*** Opening of Data shown ***

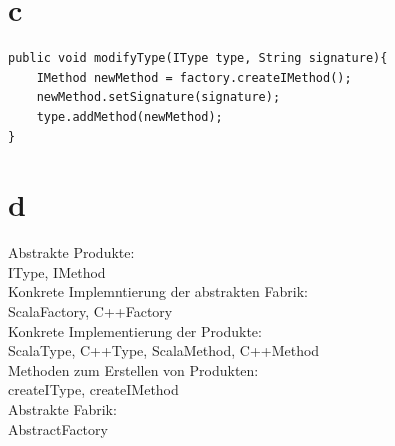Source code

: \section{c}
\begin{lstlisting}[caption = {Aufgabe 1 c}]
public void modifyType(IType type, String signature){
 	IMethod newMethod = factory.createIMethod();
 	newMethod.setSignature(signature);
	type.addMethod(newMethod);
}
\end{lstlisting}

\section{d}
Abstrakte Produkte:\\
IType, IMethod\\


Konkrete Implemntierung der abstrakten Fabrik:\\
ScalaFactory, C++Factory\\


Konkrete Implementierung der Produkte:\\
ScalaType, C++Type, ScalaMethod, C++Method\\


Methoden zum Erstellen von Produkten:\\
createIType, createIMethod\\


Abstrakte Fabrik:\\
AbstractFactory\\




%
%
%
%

*** Close of Data shown ***
*** Opening of Data shown ***

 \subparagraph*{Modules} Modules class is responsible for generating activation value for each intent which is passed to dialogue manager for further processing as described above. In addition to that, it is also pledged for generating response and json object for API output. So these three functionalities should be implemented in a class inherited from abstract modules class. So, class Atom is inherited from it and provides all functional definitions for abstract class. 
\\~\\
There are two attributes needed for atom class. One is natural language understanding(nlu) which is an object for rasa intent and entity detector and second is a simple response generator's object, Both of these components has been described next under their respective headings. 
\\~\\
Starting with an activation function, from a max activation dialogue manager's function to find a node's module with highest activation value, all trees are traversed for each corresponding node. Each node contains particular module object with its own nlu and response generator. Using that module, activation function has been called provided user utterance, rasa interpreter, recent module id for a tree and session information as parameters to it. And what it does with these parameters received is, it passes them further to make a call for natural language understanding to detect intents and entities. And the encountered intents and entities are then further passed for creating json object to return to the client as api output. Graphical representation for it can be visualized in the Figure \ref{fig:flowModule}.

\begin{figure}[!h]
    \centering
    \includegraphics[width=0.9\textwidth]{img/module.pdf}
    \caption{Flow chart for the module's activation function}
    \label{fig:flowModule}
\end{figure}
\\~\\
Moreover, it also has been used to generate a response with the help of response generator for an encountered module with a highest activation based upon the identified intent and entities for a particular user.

*** Close of Data shown ***
*** Opening of Data shown ***

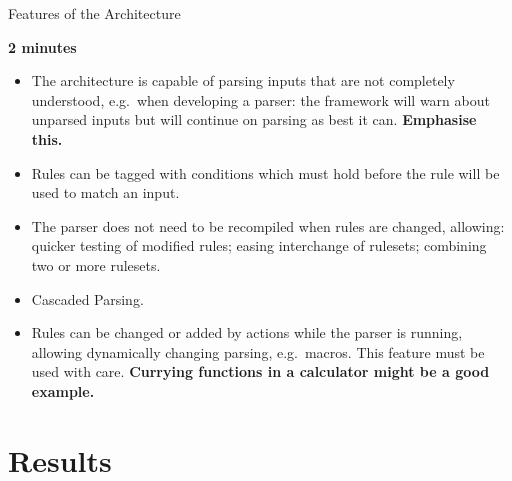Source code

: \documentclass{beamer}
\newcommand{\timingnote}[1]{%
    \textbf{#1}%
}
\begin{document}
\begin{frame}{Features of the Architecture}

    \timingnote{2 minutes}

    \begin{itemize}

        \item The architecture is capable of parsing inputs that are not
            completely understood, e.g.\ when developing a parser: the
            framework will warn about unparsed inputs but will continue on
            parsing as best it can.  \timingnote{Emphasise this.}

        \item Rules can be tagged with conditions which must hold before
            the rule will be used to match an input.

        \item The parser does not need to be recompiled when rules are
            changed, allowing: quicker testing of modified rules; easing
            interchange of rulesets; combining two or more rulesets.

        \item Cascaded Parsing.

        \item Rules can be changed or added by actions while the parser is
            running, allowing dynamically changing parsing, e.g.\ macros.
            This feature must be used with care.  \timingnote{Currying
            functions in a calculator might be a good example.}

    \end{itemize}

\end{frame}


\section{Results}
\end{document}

*** Close of Data shown ***

Show all lines in the entries above where the word "changed" appears.

Expected output:
            changed, allowing: quicker testing of modified rules; easing
        \item Rules can be changed or added by actions while the parser is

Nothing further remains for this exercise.